The canvas, in accordance with Ryder’s mood, is one of highly romantic and expressionistic character. Around the track rides Death, a phantom figure upon a phantom horse. Every line gives speed; and the opposing rhythm of the scythe, as it repeats the line of the curving edge of the track, suggests the relentless returning of the course upon itself. These lines give an effect of immensity as well, accentuated by the depths of a ghost-like evening sky, its livid clouds outlined against weird patches of deep blue. A blasted tree, stripped of branches and foliage, stands starkly at one side; and from a stagnant pool in the foreground glides a serpent, “that which runneth quicker than death itself.” Mysterious shadows fall here and there over the canvas, and the greyed and brownish greens of the color scheme give an effect that is at the same time haunting and poignant.

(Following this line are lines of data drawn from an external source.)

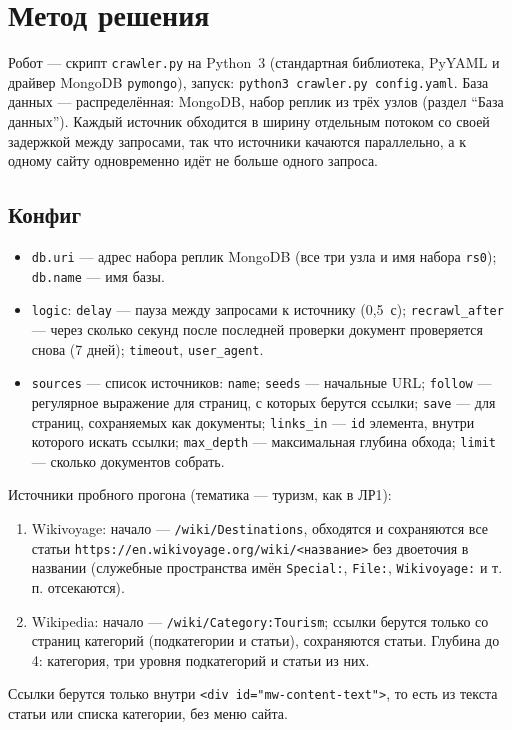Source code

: \section{Метод решения}
Робот --- скрипт \texttt{crawler.py} на Python~3 (стандартная библиотека, PyYAML и драйвер MongoDB \texttt{pymongo}), запуск: \texttt{python3 crawler.py config.yaml}. База данных --- распределённая: MongoDB, набор реплик из трёх узлов (раздел \enquote{База данных}). Каждый источник обходится в ширину отдельным потоком со своей задержкой между запросами, так что источники качаются параллельно, а к одному сайту одновременно идёт не больше одного запроса.

\subsection{Конфиг}
\begin{itemize}
    \item \texttt{db.uri} --- адрес набора реплик MongoDB (все три узла и имя набора \texttt{rs0}); \texttt{db.name} --- имя базы.
    \item \texttt{logic}: \texttt{delay} --- пауза между запросами к источнику (0,5~с); \texttt{recrawl\_after} --- через сколько секунд после последней проверки документ проверяется снова (7 дней); \texttt{timeout}, \texttt{user\_agent}.
    \item \texttt{sources} --- список источников: \texttt{name}; \texttt{seeds} --- начальные URL; \texttt{follow} --- регулярное выражение для страниц, с которых берутся ссылки; \texttt{save} --- для страниц, сохраняемых как документы; \texttt{links\_in} --- \texttt{id} элемента, внутри которого искать ссылки; \texttt{max\_depth} --- максимальная глубина обхода; \texttt{limit} --- сколько документов собрать.
\end{itemize}

Источники пробного прогона (тематика --- туризм, как в ЛР1):
\begin{enumerate}
    \item Wikivoyage: начало --- \texttt{/wiki/Destinations}, обходятся и сохраняются все статьи \texttt{https://en.wikivoyage.org/wiki/<название>} без двоеточия в названии (служебные пространства имён \texttt{Special:}, \texttt{File:}, \texttt{Wikivoyage:} и т.\,п. отсекаются).
    \item Wikipedia: начало --- \texttt{/wiki/Category:Tourism}; ссылки берутся только со страниц категорий (подкатегории и статьи), сохраняются статьи. Глубина до 4: категория, три уровня подкатегорий и статьи из них.
\end{enumerate}
Ссылки берутся только внутри \texttt{<div id="mw-content-text">}, то есть из текста статьи или списка категории, без меню сайта.

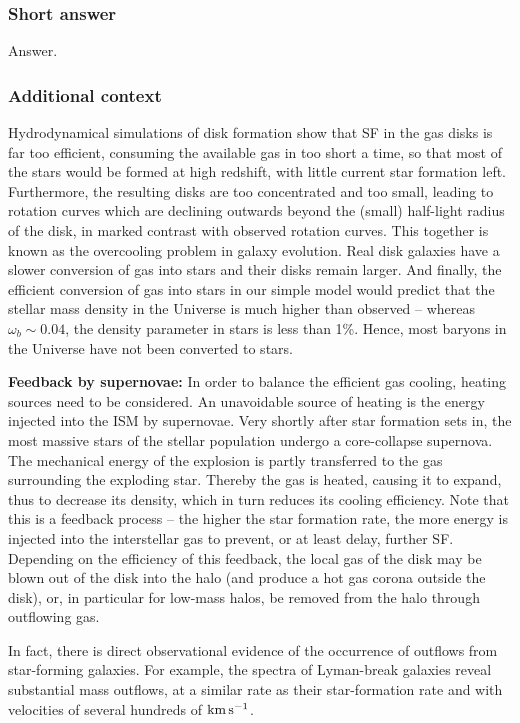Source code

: \documentclass[a4paper,11pt]{article}
\begin{document}
\subsubsection{Short answer}

Answer.

\subsubsection{Additional context}

Hydrodynamical simulations of disk formation show that SF in the gas disks is far too efficient, consuming the available gas in too short a time, so that most of the stars would be formed at high redshift, with little current star formation left. Furthermore, the resulting disks are too concentrated and too small, leading to rotation curves which are declining outwards beyond the (small) half-light radius of the disk, in marked contrast with observed rotation curves. This together is known as the overcooling problem in galaxy evolution. Real disk galaxies have a slower conversion of gas into stars and their disks remain larger. And finally, the efficient conversion of gas into stars in our simple model would predict that the stellar mass density in the Universe is much higher than observed -- whereas $\omega_b\sim0.04$, the density parameter in stars is less than 1\%. Hence, most baryons in the Universe have not been converted to stars.

{\noindent}\textbf{Feedback by supernovae:} In order to balance the efficient gas cooling, heating sources need to be considered. An unavoidable source of heating is the energy injected into the ISM by supernovae. Very shortly after star formation sets in, the most massive stars of the stellar population undergo a core-collapse supernova. The mechanical energy of the explosion is partly transferred to the gas surrounding the exploding star. Thereby the gas is heated, causing it to expand, thus to decrease its density, which in turn reduces its cooling efficiency. Note that this is a feedback process -- the higher the star formation rate, the more energy is injected into the interstellar gas to prevent, or at least delay, further SF. Depending on the efficiency of this feedback, the local gas of the disk may be blown out of the disk into the halo (and produce a hot gas corona outside the disk), or, in particular for low-mass halos, be removed from the halo through outflowing gas.

{\noindent}In fact, there is direct observational evidence of the occurrence of outflows from star-forming galaxies. For example, the spectra of Lyman-break galaxies reveal substantial mass outflows, at a similar rate as their star-formation rate and with velocities of several hundreds of ${\rm km\,s^{-1}}$.
\end{document}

Ryder lived in a world apart; he was a recluse, a mystic, content to exist in a tiny studio amid inextricable disorder. It did not matter to him whether the room was filled with a number less accumulation of boxes of Quaker Oats or other things; that was only where his body stayed while his mind ranged through endless spaces of imagination. He might take a simple idea; but when he was through with it, he had left it enriched with a fullness of reflection which makes of it a profound philosophy. That is why Ryder stands in his chosen field as the greatest American Romanticist; and that is why the newly acquired can vas, “Death on a Pale Horse,” can be fairly called, without exaggeration, one of the greatest canvases ever painted in America.